--- START ---

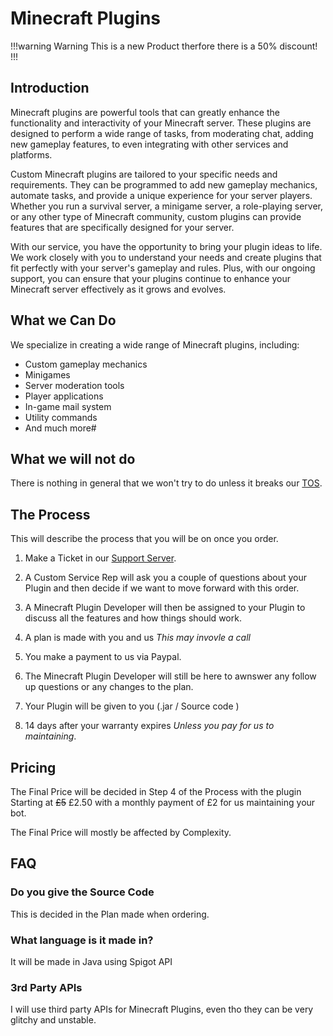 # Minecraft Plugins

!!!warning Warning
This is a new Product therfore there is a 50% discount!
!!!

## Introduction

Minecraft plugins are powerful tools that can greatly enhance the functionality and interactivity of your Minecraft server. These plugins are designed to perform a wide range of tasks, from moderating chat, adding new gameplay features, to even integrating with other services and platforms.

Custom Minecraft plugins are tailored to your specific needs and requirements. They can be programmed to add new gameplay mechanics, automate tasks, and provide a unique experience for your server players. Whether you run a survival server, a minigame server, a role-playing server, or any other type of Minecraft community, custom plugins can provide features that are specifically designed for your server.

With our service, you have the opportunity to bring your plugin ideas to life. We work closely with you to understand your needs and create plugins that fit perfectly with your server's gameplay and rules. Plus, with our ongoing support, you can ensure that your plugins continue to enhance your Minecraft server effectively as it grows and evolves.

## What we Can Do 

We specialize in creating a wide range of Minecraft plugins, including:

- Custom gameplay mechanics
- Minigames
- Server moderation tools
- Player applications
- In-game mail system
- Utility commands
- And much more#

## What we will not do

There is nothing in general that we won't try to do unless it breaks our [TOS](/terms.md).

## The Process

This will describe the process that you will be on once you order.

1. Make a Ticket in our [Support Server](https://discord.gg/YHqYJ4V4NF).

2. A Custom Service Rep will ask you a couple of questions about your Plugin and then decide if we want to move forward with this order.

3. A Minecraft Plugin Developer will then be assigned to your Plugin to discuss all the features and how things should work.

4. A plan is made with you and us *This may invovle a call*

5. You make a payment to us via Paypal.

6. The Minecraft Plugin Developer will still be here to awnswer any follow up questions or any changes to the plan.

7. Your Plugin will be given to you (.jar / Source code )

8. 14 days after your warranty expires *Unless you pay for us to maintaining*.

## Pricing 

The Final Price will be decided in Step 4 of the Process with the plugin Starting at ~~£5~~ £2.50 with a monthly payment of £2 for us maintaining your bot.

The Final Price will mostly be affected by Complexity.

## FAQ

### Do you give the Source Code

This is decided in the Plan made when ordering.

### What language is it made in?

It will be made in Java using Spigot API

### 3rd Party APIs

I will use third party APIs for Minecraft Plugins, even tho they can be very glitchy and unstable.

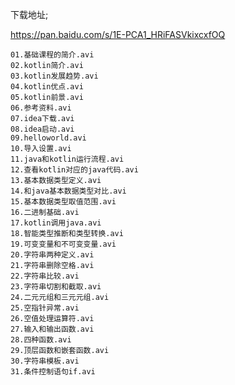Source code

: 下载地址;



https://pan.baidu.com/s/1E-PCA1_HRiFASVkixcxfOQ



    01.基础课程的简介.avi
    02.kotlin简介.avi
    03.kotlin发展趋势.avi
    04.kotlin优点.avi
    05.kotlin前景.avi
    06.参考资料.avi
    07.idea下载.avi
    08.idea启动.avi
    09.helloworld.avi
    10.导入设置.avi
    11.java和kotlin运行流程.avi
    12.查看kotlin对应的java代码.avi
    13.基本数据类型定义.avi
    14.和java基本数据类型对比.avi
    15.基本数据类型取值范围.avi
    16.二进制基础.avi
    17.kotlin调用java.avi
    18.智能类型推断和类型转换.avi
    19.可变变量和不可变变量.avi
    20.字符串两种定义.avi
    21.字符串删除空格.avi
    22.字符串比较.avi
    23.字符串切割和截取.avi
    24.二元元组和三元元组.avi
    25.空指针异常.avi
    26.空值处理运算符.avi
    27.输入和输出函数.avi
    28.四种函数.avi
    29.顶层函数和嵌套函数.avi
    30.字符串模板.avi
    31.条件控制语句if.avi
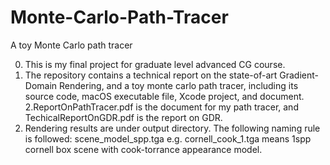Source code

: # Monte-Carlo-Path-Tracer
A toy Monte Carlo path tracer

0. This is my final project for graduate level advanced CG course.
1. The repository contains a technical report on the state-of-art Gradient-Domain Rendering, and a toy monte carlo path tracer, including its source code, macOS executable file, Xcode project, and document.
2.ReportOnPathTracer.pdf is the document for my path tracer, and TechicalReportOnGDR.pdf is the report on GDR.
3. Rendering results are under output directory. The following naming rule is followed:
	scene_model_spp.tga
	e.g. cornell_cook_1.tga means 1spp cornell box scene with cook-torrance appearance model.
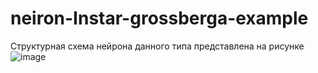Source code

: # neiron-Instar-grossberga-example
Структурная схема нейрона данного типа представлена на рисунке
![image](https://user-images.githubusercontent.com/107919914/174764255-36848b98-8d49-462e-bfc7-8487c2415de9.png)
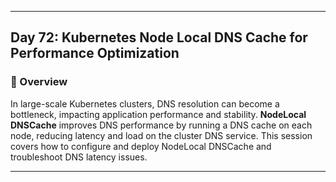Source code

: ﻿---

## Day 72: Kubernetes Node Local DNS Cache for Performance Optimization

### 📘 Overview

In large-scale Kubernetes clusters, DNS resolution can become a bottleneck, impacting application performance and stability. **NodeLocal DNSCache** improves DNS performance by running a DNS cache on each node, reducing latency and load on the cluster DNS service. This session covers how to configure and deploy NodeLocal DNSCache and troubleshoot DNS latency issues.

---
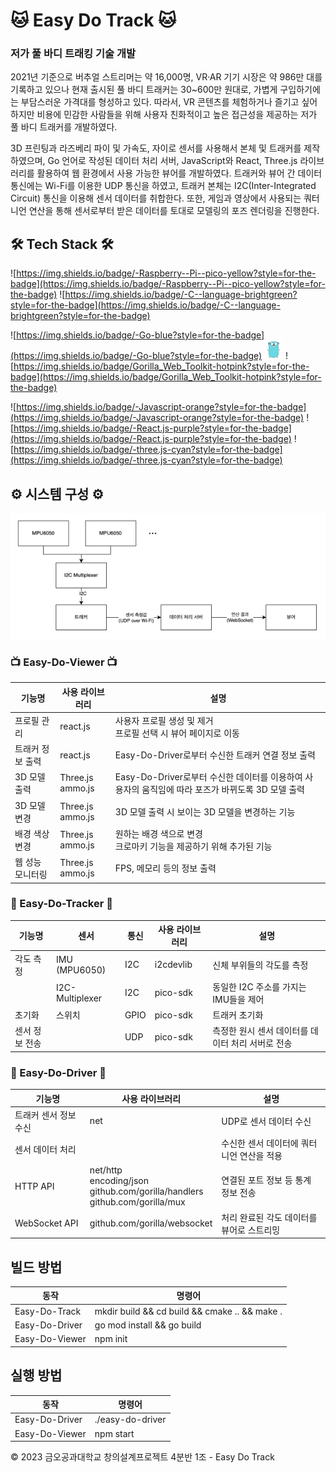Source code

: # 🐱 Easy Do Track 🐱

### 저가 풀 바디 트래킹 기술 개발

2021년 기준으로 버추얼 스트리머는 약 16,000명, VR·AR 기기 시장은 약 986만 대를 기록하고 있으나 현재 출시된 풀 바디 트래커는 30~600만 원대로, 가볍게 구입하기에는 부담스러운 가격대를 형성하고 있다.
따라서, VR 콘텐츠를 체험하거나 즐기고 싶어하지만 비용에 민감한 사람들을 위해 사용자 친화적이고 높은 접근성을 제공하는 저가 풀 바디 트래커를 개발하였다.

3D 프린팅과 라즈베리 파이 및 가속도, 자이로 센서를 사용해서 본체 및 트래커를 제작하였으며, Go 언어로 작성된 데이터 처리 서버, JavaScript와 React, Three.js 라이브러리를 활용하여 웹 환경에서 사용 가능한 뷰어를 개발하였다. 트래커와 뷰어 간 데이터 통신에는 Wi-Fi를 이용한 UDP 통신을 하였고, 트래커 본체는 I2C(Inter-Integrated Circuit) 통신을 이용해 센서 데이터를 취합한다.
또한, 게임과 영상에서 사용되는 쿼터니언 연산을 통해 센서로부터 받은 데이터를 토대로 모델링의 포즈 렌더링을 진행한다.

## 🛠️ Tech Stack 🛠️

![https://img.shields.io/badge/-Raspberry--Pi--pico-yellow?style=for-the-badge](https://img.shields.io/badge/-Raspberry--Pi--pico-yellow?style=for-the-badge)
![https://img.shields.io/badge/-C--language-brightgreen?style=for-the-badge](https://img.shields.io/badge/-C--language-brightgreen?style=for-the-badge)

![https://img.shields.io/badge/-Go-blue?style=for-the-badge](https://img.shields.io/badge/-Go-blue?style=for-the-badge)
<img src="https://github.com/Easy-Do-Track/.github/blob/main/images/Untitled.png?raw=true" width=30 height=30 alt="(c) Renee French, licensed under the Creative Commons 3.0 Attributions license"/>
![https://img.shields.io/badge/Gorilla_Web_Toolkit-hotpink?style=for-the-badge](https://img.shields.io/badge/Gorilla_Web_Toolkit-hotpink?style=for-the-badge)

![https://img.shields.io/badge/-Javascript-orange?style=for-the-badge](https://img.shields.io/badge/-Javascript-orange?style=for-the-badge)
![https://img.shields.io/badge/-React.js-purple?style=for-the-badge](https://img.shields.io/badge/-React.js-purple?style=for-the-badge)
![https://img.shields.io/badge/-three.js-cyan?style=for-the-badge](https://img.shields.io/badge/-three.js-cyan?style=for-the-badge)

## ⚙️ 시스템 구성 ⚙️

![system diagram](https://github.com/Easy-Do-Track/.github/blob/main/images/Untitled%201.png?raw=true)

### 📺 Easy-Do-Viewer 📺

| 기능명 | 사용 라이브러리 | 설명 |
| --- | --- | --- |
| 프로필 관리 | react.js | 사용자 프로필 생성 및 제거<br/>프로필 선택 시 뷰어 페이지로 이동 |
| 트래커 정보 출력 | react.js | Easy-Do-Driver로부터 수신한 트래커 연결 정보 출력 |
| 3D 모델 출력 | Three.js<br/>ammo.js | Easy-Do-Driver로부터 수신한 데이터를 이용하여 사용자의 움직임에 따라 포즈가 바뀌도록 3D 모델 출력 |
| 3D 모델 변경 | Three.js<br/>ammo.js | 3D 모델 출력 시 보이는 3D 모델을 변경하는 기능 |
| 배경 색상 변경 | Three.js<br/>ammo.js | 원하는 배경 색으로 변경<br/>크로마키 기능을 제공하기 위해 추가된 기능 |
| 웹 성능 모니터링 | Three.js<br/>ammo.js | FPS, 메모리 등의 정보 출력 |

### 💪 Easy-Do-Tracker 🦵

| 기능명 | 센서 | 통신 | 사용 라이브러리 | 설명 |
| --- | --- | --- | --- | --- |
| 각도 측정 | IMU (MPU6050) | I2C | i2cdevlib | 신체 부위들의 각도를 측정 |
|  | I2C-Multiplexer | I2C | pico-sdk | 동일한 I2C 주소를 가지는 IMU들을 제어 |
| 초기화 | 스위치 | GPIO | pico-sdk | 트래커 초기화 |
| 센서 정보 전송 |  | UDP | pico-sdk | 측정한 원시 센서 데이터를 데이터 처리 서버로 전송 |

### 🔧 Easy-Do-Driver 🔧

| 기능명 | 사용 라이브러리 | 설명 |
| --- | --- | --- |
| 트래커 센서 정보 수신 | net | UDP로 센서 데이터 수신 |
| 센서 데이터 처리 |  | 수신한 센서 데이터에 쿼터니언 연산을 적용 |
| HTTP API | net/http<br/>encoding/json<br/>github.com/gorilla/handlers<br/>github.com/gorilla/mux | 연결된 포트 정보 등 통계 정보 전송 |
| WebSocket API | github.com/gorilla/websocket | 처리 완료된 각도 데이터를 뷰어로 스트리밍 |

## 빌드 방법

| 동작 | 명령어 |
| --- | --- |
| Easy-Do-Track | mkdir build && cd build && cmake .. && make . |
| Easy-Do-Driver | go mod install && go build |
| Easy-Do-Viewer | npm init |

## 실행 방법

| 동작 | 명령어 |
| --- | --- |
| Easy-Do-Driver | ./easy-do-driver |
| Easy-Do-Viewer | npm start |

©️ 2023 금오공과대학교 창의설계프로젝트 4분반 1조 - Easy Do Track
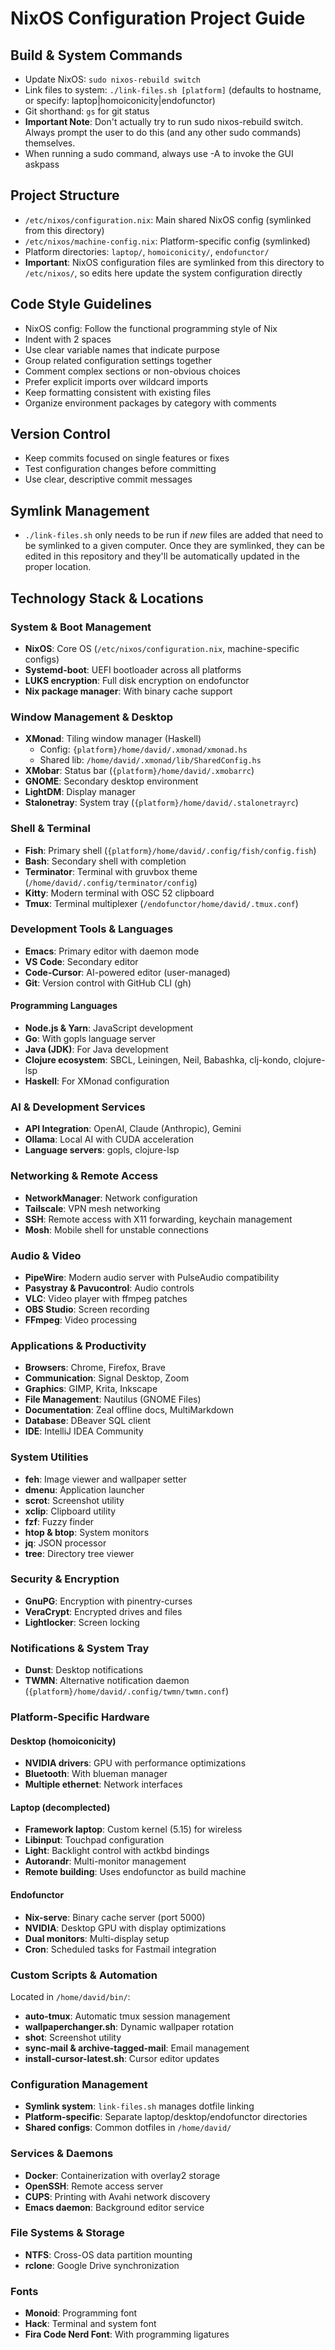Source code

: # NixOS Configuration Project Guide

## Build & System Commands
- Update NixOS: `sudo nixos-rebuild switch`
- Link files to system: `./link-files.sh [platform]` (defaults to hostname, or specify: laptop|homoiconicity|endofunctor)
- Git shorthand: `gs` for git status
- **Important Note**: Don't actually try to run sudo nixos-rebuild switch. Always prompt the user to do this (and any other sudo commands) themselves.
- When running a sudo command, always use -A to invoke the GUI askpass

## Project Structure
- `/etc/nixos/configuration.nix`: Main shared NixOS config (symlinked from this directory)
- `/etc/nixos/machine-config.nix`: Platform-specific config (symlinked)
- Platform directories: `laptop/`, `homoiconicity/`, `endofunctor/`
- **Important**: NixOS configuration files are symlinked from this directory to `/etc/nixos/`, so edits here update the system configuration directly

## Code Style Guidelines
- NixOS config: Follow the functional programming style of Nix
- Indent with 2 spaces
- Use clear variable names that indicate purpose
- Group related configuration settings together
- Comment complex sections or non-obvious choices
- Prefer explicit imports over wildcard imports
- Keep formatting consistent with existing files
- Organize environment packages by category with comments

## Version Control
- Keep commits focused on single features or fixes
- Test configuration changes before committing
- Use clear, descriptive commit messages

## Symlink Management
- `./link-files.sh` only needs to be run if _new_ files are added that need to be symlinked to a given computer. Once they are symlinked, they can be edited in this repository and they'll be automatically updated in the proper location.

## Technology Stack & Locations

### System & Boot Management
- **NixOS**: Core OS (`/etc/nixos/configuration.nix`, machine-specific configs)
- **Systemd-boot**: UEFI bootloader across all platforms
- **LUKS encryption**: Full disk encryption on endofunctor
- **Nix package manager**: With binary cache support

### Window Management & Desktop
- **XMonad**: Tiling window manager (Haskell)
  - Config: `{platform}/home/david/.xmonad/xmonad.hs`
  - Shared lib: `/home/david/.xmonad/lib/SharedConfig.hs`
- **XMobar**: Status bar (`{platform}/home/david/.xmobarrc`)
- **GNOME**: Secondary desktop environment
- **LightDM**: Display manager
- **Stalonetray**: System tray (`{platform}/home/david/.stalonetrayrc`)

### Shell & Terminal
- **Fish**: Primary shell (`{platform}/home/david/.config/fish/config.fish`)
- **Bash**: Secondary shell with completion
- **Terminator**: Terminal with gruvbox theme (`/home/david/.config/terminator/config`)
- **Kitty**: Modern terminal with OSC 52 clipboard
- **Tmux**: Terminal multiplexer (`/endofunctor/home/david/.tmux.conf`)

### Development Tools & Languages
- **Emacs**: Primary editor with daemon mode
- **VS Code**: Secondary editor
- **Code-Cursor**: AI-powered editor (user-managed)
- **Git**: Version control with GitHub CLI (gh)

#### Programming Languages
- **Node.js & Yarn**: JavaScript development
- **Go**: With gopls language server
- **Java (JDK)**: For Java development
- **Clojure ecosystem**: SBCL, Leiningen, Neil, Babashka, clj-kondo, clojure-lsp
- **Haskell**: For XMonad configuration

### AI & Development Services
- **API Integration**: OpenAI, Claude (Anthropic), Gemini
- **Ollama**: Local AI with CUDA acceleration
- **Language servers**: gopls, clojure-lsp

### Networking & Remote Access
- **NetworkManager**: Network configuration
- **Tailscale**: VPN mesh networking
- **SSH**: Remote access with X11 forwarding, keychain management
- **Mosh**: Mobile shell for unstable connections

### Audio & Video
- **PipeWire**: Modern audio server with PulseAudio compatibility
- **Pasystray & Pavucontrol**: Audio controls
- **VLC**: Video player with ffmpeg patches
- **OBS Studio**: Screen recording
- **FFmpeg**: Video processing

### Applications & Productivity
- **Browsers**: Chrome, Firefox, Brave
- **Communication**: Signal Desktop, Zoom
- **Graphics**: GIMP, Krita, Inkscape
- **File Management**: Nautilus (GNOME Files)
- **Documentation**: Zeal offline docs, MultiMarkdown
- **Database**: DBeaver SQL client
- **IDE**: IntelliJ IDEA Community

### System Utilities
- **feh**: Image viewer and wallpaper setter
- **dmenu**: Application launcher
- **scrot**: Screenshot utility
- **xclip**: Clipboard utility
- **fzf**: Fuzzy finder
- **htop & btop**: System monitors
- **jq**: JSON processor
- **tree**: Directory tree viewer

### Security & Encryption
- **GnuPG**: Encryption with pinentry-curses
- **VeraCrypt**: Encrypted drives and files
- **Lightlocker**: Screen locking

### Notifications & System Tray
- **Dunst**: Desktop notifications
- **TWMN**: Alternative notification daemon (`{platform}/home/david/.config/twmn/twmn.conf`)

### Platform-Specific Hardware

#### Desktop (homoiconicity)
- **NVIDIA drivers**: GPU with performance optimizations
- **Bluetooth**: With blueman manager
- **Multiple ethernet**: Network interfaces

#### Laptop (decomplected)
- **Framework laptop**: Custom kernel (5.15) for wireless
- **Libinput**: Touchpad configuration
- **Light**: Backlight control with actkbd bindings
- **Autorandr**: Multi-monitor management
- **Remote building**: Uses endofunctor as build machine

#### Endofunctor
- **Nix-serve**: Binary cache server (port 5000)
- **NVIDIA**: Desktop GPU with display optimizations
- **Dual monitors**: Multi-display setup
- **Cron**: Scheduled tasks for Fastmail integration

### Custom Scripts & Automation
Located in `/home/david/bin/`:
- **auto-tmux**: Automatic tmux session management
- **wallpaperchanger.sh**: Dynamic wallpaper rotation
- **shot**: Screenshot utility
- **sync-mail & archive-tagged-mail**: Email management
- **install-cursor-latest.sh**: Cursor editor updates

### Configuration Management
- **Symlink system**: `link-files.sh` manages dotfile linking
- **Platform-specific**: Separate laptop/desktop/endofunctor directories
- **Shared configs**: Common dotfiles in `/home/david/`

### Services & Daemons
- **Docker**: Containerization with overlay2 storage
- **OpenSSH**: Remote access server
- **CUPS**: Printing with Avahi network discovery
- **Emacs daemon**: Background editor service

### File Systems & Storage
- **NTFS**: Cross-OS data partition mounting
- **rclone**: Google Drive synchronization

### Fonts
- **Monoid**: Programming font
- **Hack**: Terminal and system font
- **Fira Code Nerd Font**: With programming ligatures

--- END ---

Problem to solve:
Give back exactly the lines above, from the line containing "- **LightDM**: Display manager" through the line containing "- **Bash**: Secondary shell with completion", with both end lines and nothing more.

Output of the exercise:
- **LightDM**: Display manager
- **Stalonetray**: System tray (`{platform}/home/david/.stalonetrayrc`)

### Shell & Terminal
- **Fish**: Primary shell (`{platform}/home/david/.config/fish/config.fish`)
- **Bash**: Secondary shell with completion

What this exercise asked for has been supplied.